EXERCISE INSTRUCTIONS — Find the line containing "で提供される @Serializable アノテーションを使用します。このプラグインをプロジェクトに追加するには、" in the entries below. Restate it and each line after it, word for word, up to and including the line containing "いずれの場合も、オブジェクト".
(GIVEN RECORDS)
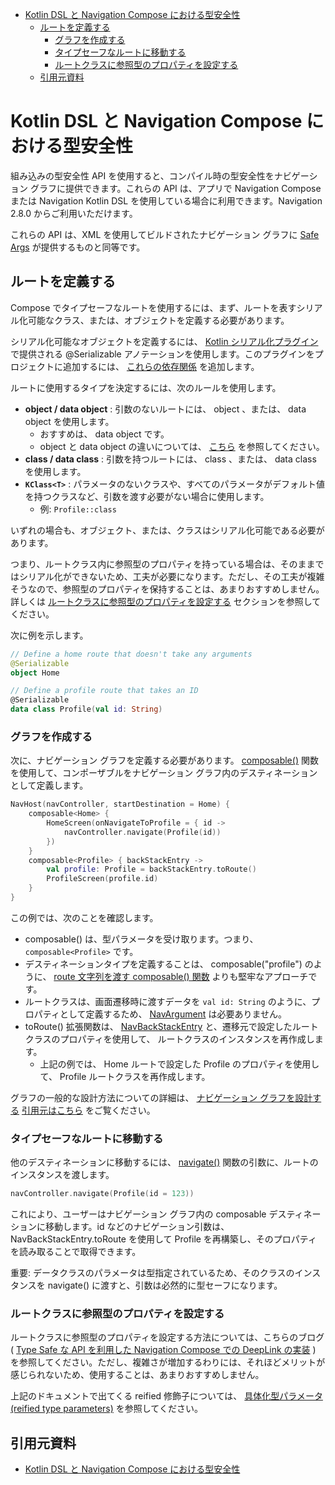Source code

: - [Kotlin DSL と Navigation Compose における型安全性](#kotlin-dsl-と-navigation-compose-における型安全性)
  - [ルートを定義する](#ルートを定義する)
    - [グラフを作成する](#グラフを作成する)
    - [タイプセーフなルートに移動する](#タイプセーフなルートに移動する)
    - [ルートクラスに参照型のプロパティを設定する](#ルートクラスに参照型のプロパティを設定する)
  - [引用元資料](#引用元資料)


# Kotlin DSL と Navigation Compose における型安全性

組み込みの型安全性 API を使用すると、コンパイル時の型安全性をナビゲーション グラフに提供できます。これらの API は、アプリで Navigation Compose または Navigation Kotlin DSL を使用している場合に利用できます。Navigation 2.8.0 からご利用いただけます。

これらの API は、XML を使用してビルドされたナビゲーション グラフに [Safe Args](https://developer.android.com/guide/navigation/navigation-pass-data?hl=ja&_gl=1*1xvwbwj*_up*MQ..*_ga*MTU0NjM2NDc1Mi4xNzMzNzkyNDc4*_ga_6HH9YJMN9M*MTczMzkxMDU2Mi4zLjAuMTczMzkxMDU2Mi4wLjAuOTc2MjEyMTgz#Safe-args) が提供するものと同等です。


## ルートを定義する

Compose でタイプセーフなルートを使用するには、まず、ルートを表すシリアル化可能なクラス、または、オブジェクトを定義する必要があります。

シリアル化可能なオブジェクトを定義するには、 [Kotlin シリアル化プラグイン](https://kotlinlang.org/docs/serialization.html) で提供される @Serializable アノテーションを使用します。このプラグインをプロジェクトに追加するには、 [これらの依存関係](https://developer.android.com/guide/navigation?hl=ja&_gl=1*enwqxs*_up*MQ..*_ga*MTU0NjM2NDc1Mi4xNzMzNzkyNDc4*_ga_6HH9YJMN9M*MTczMzkxMDU2Mi4zLjAuMTczMzkxMDU2Mi4wLjAuOTc2MjEyMTgz#set-up) を追加します。

ルートに使用するタイプを決定するには、次のルールを使用します。

- **object / data object** : 引数のないルートには、 object 、または、 data object を使用します。
  - おすすめは、 data object です。
  - object と data object の違いについては、 [こちら](../../../../../../../../Kotlin/クラスとオブジェクト/data%20object.md) を参照してください。
- **class / data class** : 引数を持つルートには、 class 、または、 data class を使用します。
- **`KClass<T>`** : パラメータのないクラスや、すべてのパラメータがデフォルト値を持つクラスなど、引数を渡す必要がない場合に使用します。
  - 例: `Profile::class`

いずれの場合も、オブジェクト、または、クラスはシリアル化可能である必要があります。

つまり、ルートクラス内に参照型のプロパティを持っている場合は、そのままではシリアル化ができないため、工夫が必要になります。ただし、その工夫が複雑そうなので、参照型のプロパティを保持することは、あまりおすすめしません。詳しくは [ルートクラスに参照型のプロパティを設定する](#ルートクラスに参照型のプロパティを設定する) セクションを参照してください。

次に例を示します。

```kotlin
// Define a home route that doesn't take any arguments
@Serializable
object Home

// Define a profile route that takes an ID
@Serializable
data class Profile(val id: String)
```


### グラフを作成する

次に、ナビゲーション グラフを定義する必要があります。 [composable()](https://developer.android.com/reference/kotlin/androidx/navigation/NavGraphBuilder?hl=ja&_gl=1*j4xt6a*_up*MQ..*_ga*MTU0NjM2NDc1Mi4xNzMzNzkyNDc4*_ga_6HH9YJMN9M*MTczMzkxMDU2Mi4zLjAuMTczMzkxMDU2Mi4wLjAuOTc2MjEyMTgz#(androidx.navigation.NavGraphBuilder).composable(kotlin.collections.Map,kotlin.collections.List,kotlin.Function1,kotlin.Function1,kotlin.Function1,kotlin.Function1,kotlin.Function1,kotlin.Function2)) 関数を使用して、コンポーザブルをナビゲーション グラフ内のデスティネーションとして定義します。

```kotlin
NavHost(navController, startDestination = Home) {
    composable<Home> {
        HomeScreen(onNavigateToProfile = { id ->
            navController.navigate(Profile(id))
        })
    }
    composable<Profile> { backStackEntry ->
        val profile: Profile = backStackEntry.toRoute()
        ProfileScreen(profile.id)
    }
}
```

この例では、次のことを確認します。

- composable() は、型パラメータを受け取ります。つまり、 `composable<Profile>` です。
- デスティネーションタイプを定義することは、 composable("profile") のように、 [route 文字列を渡す composable() 関数](https://developer.android.com/reference/kotlin/androidx/navigation/NavGraphBuilder?hl=ja&_gl=1*112ldp0*_up*MQ..*_ga*MTU0NjM2NDc1Mi4xNzMzNzkyNDc4*_ga_6HH9YJMN9M*MTczMzkxMDU2Mi4zLjAuMTczMzkxMDU2Mi4wLjAuOTc2MjEyMTgz#(androidx.navigation.NavGraphBuilder).composable(kotlin.String,kotlin.collections.List,kotlin.collections.List,kotlin.Function1,kotlin.Function1,kotlin.Function1,kotlin.Function1,kotlin.Function1,kotlin.Function2)) よりも堅牢なアプローチです。
- ルートクラスは、画面遷移時に渡すデータを `val id: String` のように、プロパティとして定義するため、 [NavArgument](https://developer.android.com/reference/kotlin/androidx/navigation/NavArgument?hl=ja&_gl=1*1rl84dj*_up*MQ..*_ga*MTU0NjM2NDc1Mi4xNzMzNzkyNDc4*_ga_6HH9YJMN9M*MTczMzkxMDU2Mi4zLjAuMTczMzkxMDU2Mi4wLjAuOTc2MjEyMTgz) は必要ありません。
- toRoute() 拡張関数は、 [NavBackStackEntry](https://developer.android.com/reference/androidx/navigation/NavBackStackEntry?hl=ja&_gl=1*wgptjh*_up*MQ..*_ga*MTU0NjM2NDc1Mi4xNzMzNzkyNDc4*_ga_6HH9YJMN9M*MTczMzkxMDU2Mi4zLjAuMTczMzkxMDU2Mi4wLjAuOTc2MjEyMTgz) と、遷移元で設定したルートクラスのプロパティを使用して、 ルートクラスのインスタンスを再作成します。
  - 上記の例では、 Home ルートで設定した Profile のプロパティを使用して、 Profile ルートクラスを再作成します。

グラフの一般的な設計方法についての詳細は、 [ナビゲーション グラフを設計する](./1.概要.md) [引用元はこちら](https://developer.android.com/guide/navigation/design?hl=ja&_gl=1*1r6uwdf*_up*MQ..*_ga*MTU0NjM2NDc1Mi4xNzMzNzkyNDc4*_ga_6HH9YJMN9M*MTczMzkxMDU2Mi4zLjAuMTczMzkxMDU2Mi4wLjAuOTc2MjEyMTgz) をご覧ください。


### タイプセーフなルートに移動する

他のデスティネーションに移動するには、 [navigate()](https://developer.android.com/reference/kotlin/androidx/navigation/NavGraphBuilder?hl=ja&_gl=1*ifcb06*_up*MQ..*_ga*MTU0NjM2NDc1Mi4xNzMzNzkyNDc4*_ga_6HH9YJMN9M*MTczMzkxMDU2Mi4zLjAuMTczMzkxMDU2Mi4wLjAuOTc2MjEyMTgz#(androidx.navigation.NavGraphBuilder).composable(kotlin.collections.Map,kotlin.collections.List,kotlin.Function1,kotlin.Function1,kotlin.Function1,kotlin.Function1,kotlin.Function1,kotlin.Function2)) 関数の引数に、ルートのインスタンスを渡します。

```kotlin
navController.navigate(Profile(id = 123))
```

これにより、ユーザーはナビゲーション グラフ内の composable<Profile> デスティネーションに移動します。id などのナビゲーション引数は、NavBackStackEntry.toRoute を使用して Profile を再構築し、そのプロパティを読み取ることで取得できます。

重要: データクラスのパラメータは型指定されているため、そのクラスのインスタンスを navigate() に渡すと、引数は必然的に型セーフになります。


### ルートクラスに参照型のプロパティを設定する

ルートクラスに参照型のプロパティを設定する方法については、こちらのブログ ( [Type Safe な API を利用した Navigation Compose での DeepLink の実装](https://tkhs0604.hatenablog.com/entry/type-safe-navigation-compose-with-deeplink) ) を参照してください。ただし、複雑さが増加するわりには、それほどメリットが感じられないため、使用することは、あまりおすすめしません。

上記のドキュメントで出てくる reified 修飾子については、 [具体化型パラメータ (reified type parameters)](https://maku77.github.io/kotlin/generics/reified.html) を参照してください。


## 引用元資料

- [Kotlin DSL と Navigation Compose における型安全性](https://developer.android.com/guide/navigation/design/type-safety?hl=ja&_gl=1*1bq9xmz*_up*MQ..*_ga*MTU0NjM2NDc1Mi4xNzMzNzkyNDc4*_ga_6HH9YJMN9M*MTczMzkxMDU2Mi4zLjAuMTczMzkxMDU2Mi4wLjAuOTc2MjEyMTgz)


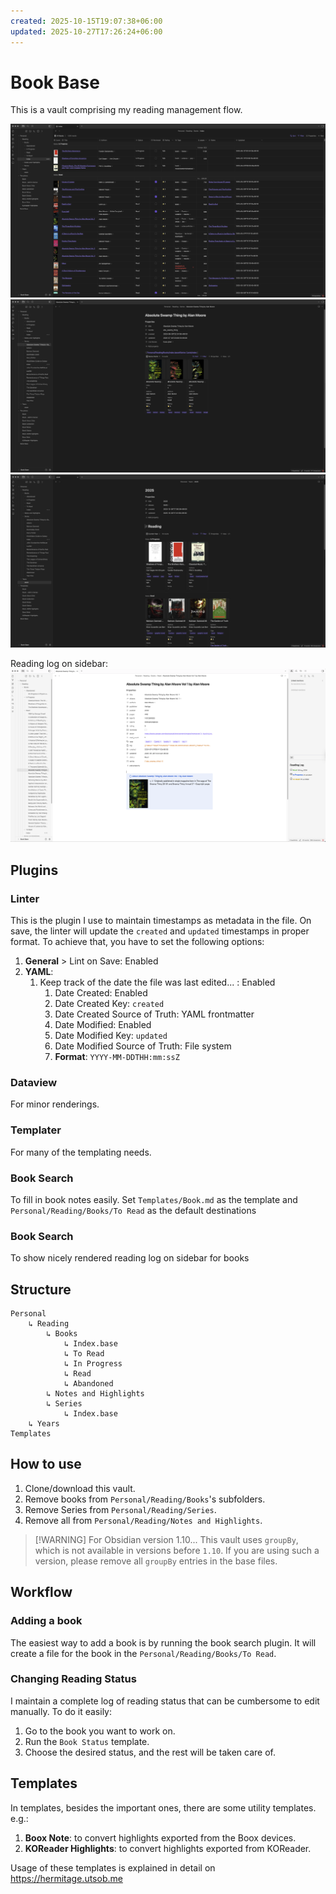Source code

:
 ```yaml
---
created: 2025-10-15T19:07:38+06:00
updated: 2025-10-27T17:26:24+06:00
---
```

# Book Base

This is a vault comprising my reading management flow.

![](./main.png)
![](./series.png)
![](./year.png)

Reading log on sidebar:
![](./reading-log.png)
## Plugins
### Linter
This is the plugin I use to maintain timestamps as metadata in the file. On save, the linter will update the `created` and `updated` timestamps in proper format. To achieve that, you have to set the following options:

1. **General** > Lint on Save: Enabled
2. **YAML**:
	1. Keep track of the date the file was last edited... : Enabled
		1. Date Created: Enabled
		2. Date Created Key: `created`
		3. Date Created Source of Truth: YAML frontmatter
		4. Date Modified: Enabled
		5. Date Modified Key: `updated`
		6. Date Modified Source of Truth: File system
		7. **Format**: `YYYY-MM-DDTHH:mm:ssZ`

### Dataview
For minor renderings.

### Templater
For many of the templating needs.

### Book Search
To fill in book notes easily. Set `Templates/Book.md` as the template and `Personal/Reading/Books/To Read` as the default destinations

### Book Search
To show nicely rendered reading log on sidebar for books
## Structure

```
Personal
    ↳ Reading
        ↳ Books
            ↳ Index.base
            ↳ To Read
            ↳ In Progress
            ↳ Read
            ↳ Abandoned
        ↳ Notes and Highlights
        ↳ Series
            ↳ Index.base
    ↳ Years
Templates
```

## How to use
1. Clone/download this vault.
2. Remove books from `Personal/Reading/Books`'s subfolders.
3. Remove Series from `Personal/Reading/Series`.
4. Remove all from `Personal/Reading/Notes and Highlights`.


> [!WARNING] For Obsidian version 1.10...
> This vault uses `groupBy`, which is not available in versions before `1.10`. If you are using such a version, please remove all `groupBy` entries in the base files.


## Workflow
### Adding a book
The easiest way to add a book is by running the book search plugin. It will create a file for the book in the `Personal/Reading/Books/To Read`.

### Changing Reading Status
I maintain a complete log of reading status that can be cumbersome to edit manually. To do it easily:
1. Go to the book you want to work on.
2. Run the `Book Status` template.
3. Choose the desired status, and the rest will be taken care of.

## Templates
In templates, besides the important ones, there are some utility templates. e.g.:
1. **Boox Note**: to convert highlights exported from the Boox devices.
2. **KOReader Highlights**: to convert highlights exported from KOReader.

Usage of these templates is explained in detail on https://hermitage.utsob.me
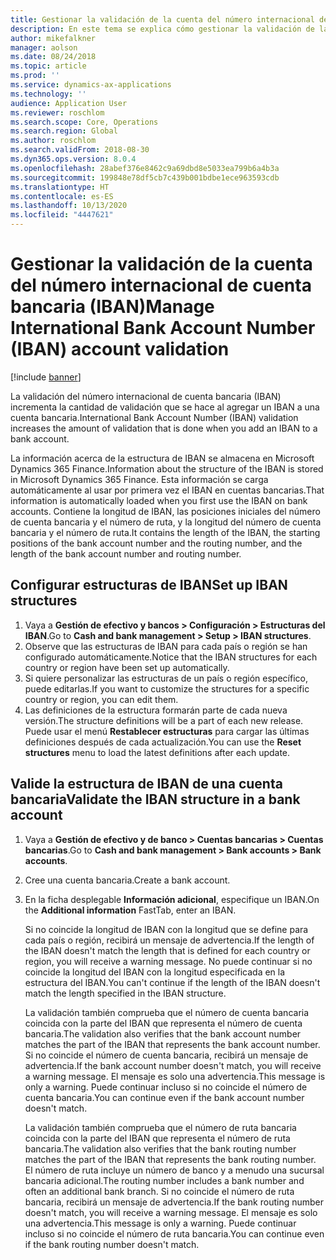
 ```yaml
---
title: Gestionar la validación de la cuenta del número internacional de cuenta bancaria (IBAN)
description: En este tema se explica cómo gestionar la validación de la cuenta del número internacional de cuenta bancaria (IBAN)
author: mikefalkner
manager: aolson
ms.date: 08/24/2018
ms.topic: article
ms.prod: ''
ms.service: dynamics-ax-applications
ms.technology: ''
audience: Application User
ms.reviewer: roschlom
ms.search.scope: Core, Operations
ms.search.region: Global
ms.author: roschlom
ms.search.validFrom: 2018-08-30
ms.dyn365.ops.version: 8.0.4
ms.openlocfilehash: 28abef376e8462c9a69dbd8e5033ea799b6a4b3a
ms.sourcegitcommit: 199848e78df5cb7c439b001bdbe1ece963593cdb
ms.translationtype: HT
ms.contentlocale: es-ES
ms.lasthandoff: 10/13/2020
ms.locfileid: "4447621"
---
```

# <a name="manage-international-bank-account-number-iban-account-validation"></a><span data-ttu-id="685fe-103">Gestionar la validación de la cuenta del número internacional de cuenta bancaria (IBAN)</span><span class="sxs-lookup"><span data-stu-id="685fe-103">Manage International Bank Account Number (IBAN) account validation</span></span>

[!include [banner](../includes/banner.md)]

<span data-ttu-id="685fe-104">La validación del número internacional de cuenta bancaria (IBAN) incrementa la cantidad de validación que se hace al agregar un IBAN a una cuenta bancaria.</span><span class="sxs-lookup"><span data-stu-id="685fe-104">International Bank Account Number (IBAN) validation increases the amount of validation that is done when you add an IBAN to a bank account.</span></span>

<span data-ttu-id="685fe-105">La información acerca de la estructura de IBAN se almacena en Microsoft Dynamics 365 Finance.</span><span class="sxs-lookup"><span data-stu-id="685fe-105">Information about the structure of the IBAN is stored in Microsoft Dynamics 365 Finance.</span></span> <span data-ttu-id="685fe-106">Esta información se carga automáticamente al usar por primera vez el IBAN en cuentas bancarias.</span><span class="sxs-lookup"><span data-stu-id="685fe-106">That information is automatically loaded when you first use the IBAN on bank accounts.</span></span> <span data-ttu-id="685fe-107">Contiene la longitud de IBAN, las posiciones iniciales del número de cuenta bancaria y el número de ruta, y la longitud del número de cuenta bancaria y el número de ruta.</span><span class="sxs-lookup"><span data-stu-id="685fe-107">It contains the length of the IBAN, the starting positions of the bank account number and the routing number, and the length of the bank account number and routing number.</span></span>

## <a name="set-up-iban-structures"></a><span data-ttu-id="685fe-108">Configurar estructuras de IBAN</span><span class="sxs-lookup"><span data-stu-id="685fe-108">Set up IBAN structures</span></span>

1. <span data-ttu-id="685fe-109">Vaya a **Gestión de efectivo y bancos \> Configuración \> Estructuras del IBAN**.</span><span class="sxs-lookup"><span data-stu-id="685fe-109">Go to **Cash and bank management \> Setup \> IBAN structures**.</span></span>
2. <span data-ttu-id="685fe-110">Observe que las estructuras de IBAN para cada país o región se han configurado automáticamente.</span><span class="sxs-lookup"><span data-stu-id="685fe-110">Notice that the IBAN structures for each country or region have been set up automatically.</span></span>
3. <span data-ttu-id="685fe-111">Si quiere personalizar las estructuras de un país o región específico, puede editarlas.</span><span class="sxs-lookup"><span data-stu-id="685fe-111">If you want to customize the structures for a specific country or region, you can edit them.</span></span>
4. <span data-ttu-id="685fe-112">Las definiciones de la estructura formarán parte de cada nueva versión.</span><span class="sxs-lookup"><span data-stu-id="685fe-112">The structure definitions will be a part of each new release.</span></span> <span data-ttu-id="685fe-113">Puede usar el menú **Restablecer estructuras** para cargar las últimas definiciones después de cada actualización.</span><span class="sxs-lookup"><span data-stu-id="685fe-113">You can use the **Reset structures** menu to load the latest definitions after each update.</span></span>

## <a name="validate-the-iban-structure-in-a-bank-account"></a><span data-ttu-id="685fe-114">Valide la estructura de IBAN de una cuenta bancaria</span><span class="sxs-lookup"><span data-stu-id="685fe-114">Validate the IBAN structure in a bank account</span></span>

1. <span data-ttu-id="685fe-115">Vaya a **Gestión de efectivo y de banco \> Cuentas bancarias \> Cuentas bancarias**.</span><span class="sxs-lookup"><span data-stu-id="685fe-115">Go to **Cash and bank management \> Bank accounts \> Bank accounts**.</span></span>
2. <span data-ttu-id="685fe-116">Cree una cuenta bancaria.</span><span class="sxs-lookup"><span data-stu-id="685fe-116">Create a bank account.</span></span>
3. <span data-ttu-id="685fe-117">En la ficha desplegable **Información adicional**, especifique un IBAN.</span><span class="sxs-lookup"><span data-stu-id="685fe-117">On the **Additional information** FastTab, enter an IBAN.</span></span>

    <span data-ttu-id="685fe-118">Si no coincide la longitud de IBAN con la longitud que se define para cada país o región, recibirá un mensaje de advertencia.</span><span class="sxs-lookup"><span data-stu-id="685fe-118">If the length of the IBAN doesn't match the length that is defined for each country or region, you will receive a warning message.</span></span> <span data-ttu-id="685fe-119">No puede continuar si no coincide la longitud del IBAN con la longitud especificada en la estructura del IBAN.</span><span class="sxs-lookup"><span data-stu-id="685fe-119">You can't continue if the length of the IBAN doesn't match the length specified in the IBAN structure.</span></span>

    <span data-ttu-id="685fe-120">La validación también comprueba que el número de cuenta bancaria coincida con la parte del IBAN que representa el número de cuenta bancaria.</span><span class="sxs-lookup"><span data-stu-id="685fe-120">The validation also verifies that the bank account number matches the part of the IBAN that represents the bank account number.</span></span> <span data-ttu-id="685fe-121">Si no coincide el número de cuenta bancaria, recibirá un mensaje de advertencia.</span><span class="sxs-lookup"><span data-stu-id="685fe-121">If the bank account number doesn't match, you will receive a warning message.</span></span> <span data-ttu-id="685fe-122">El mensaje es solo una advertencia.</span><span class="sxs-lookup"><span data-stu-id="685fe-122">This message is only a warning.</span></span> <span data-ttu-id="685fe-123">Puede continuar incluso si no coincide el número de cuenta bancaria.</span><span class="sxs-lookup"><span data-stu-id="685fe-123">You can continue even if the bank account number doesn't match.</span></span>

    <span data-ttu-id="685fe-124">La validación también comprueba que el número de ruta bancaria coincida con la parte del IBAN que representa el número de ruta bancaria.</span><span class="sxs-lookup"><span data-stu-id="685fe-124">The validation also verifies that the bank routing number matches the part of the IBAN that represents the bank routing number.</span></span> <span data-ttu-id="685fe-125">El número de ruta incluye un número de banco y a menudo una sucursal bancaria adicional.</span><span class="sxs-lookup"><span data-stu-id="685fe-125">The routing number includes a bank number and often an additional bank branch.</span></span> <span data-ttu-id="685fe-126">Si no coincide el número de ruta bancaria, recibirá un mensaje de advertencia.</span><span class="sxs-lookup"><span data-stu-id="685fe-126">If the bank routing number doesn't match, you will receive a warning message.</span></span> <span data-ttu-id="685fe-127">El mensaje es solo una advertencia.</span><span class="sxs-lookup"><span data-stu-id="685fe-127">This message is only a warning.</span></span> <span data-ttu-id="685fe-128">Puede continuar incluso si no coincide el número de ruta bancaria.</span><span class="sxs-lookup"><span data-stu-id="685fe-128">You can continue even if the bank routing number doesn't match.</span></span>
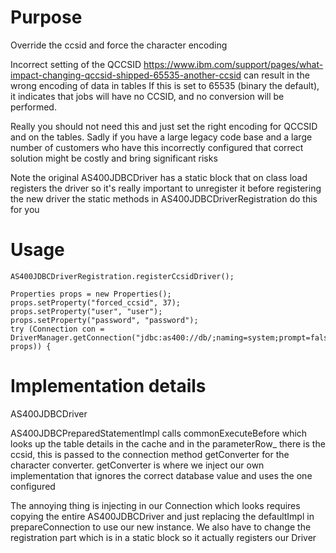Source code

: 
# Purpose

Override the ccsid and force the character encoding

Incorrect setting of the QCCSID https://www.ibm.com/support/pages/what-impact-changing-qccsid-shipped-65535-another-ccsid can result in the wrong encoding of data in tables
If this is set to 65535 (binary the default), it indicates that jobs will have no CCSID, and no conversion will be performed.

Really you should not need this and just set the right encoding for QCCSID and on the tables. 
Sadly if you have a large legacy code base and a large number of customers who have this incorrectly configured that correct solution might be costly and bring significant risks

Note the original AS400JDBCDriver has a static block that on class load registers the driver so it's really important to unregister it before registering the new driver the static methods in AS400JDBCDriverRegistration do this for you

# Usage


```
AS400JDBCDriverRegistration.registerCcsidDriver();

Properties props = new Properties();
props.setProperty("forced_ccsid", 37);
props.setProperty("user", "user");
props.setProperty("password", "password");
try (Connection con = DriverManager.getConnection("jdbc:as400://db/;naming=system;prompt=false;libraries=xxx;errors=full", props)) {
```

# Implementation details

AS400JDBCDriver

AS400JDBCPreparedStatementImpl calls commonExecuteBefore which looks up the table details in the cache and in the parameterRow_ there is the ccsid, this is passed to the connection method getConverter for the character converter.
getConverter is where we inject our own implementation that ignores the correct database value and uses the one configured

The annoying thing is injecting in our Connection which looks requires copying the entire AS400JDBCDriver and just replacing the defaultImpl in prepareConnection to use our new instance. We also have to change the registration part which is in a static block so it actually registers our Driver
(End GIVEN RECORDS)
RESPONSE —
シリアル化可能なオブジェクトを定義するには、 [Kotlin シリアル化プラグイン](https://kotlinlang.org/docs/serialization.html) で提供される @Serializable アノテーションを使用します。このプラグインをプロジェクトに追加するには、 [これらの依存関係](https://developer.android.com/guide/navigation?hl=ja&_gl=1*enwqxs*_up*MQ..*_ga*MTU0NjM2NDc1Mi4xNzMzNzkyNDc4*_ga_6HH9YJMN9M*MTczMzkxMDU2Mi4zLjAuMTczMzkxMDU2Mi4wLjAuOTc2MjEyMTgz#set-up) を追加します。

ルートに使用するタイプを決定するには、次のルールを使用します。

- **object / data object** : 引数のないルートには、 object 、または、 data object を使用します。
  - おすすめは、 data object です。
  - object と data object の違いについては、 [こちら](../../../../../../../../Kotlin/クラスとオブジェクト/data%20object.md) を参照してください。
- **class / data class** : 引数を持つルートには、 class 、または、 data class を使用します。
- **`KClass<T>`** : パラメータのないクラスや、すべてのパラメータがデフォルト値を持つクラスなど、引数を渡す必要がない場合に使用します。
  - 例: `Profile::class`

いずれの場合も、オブジェクト、または、クラスはシリアル化可能である必要があります。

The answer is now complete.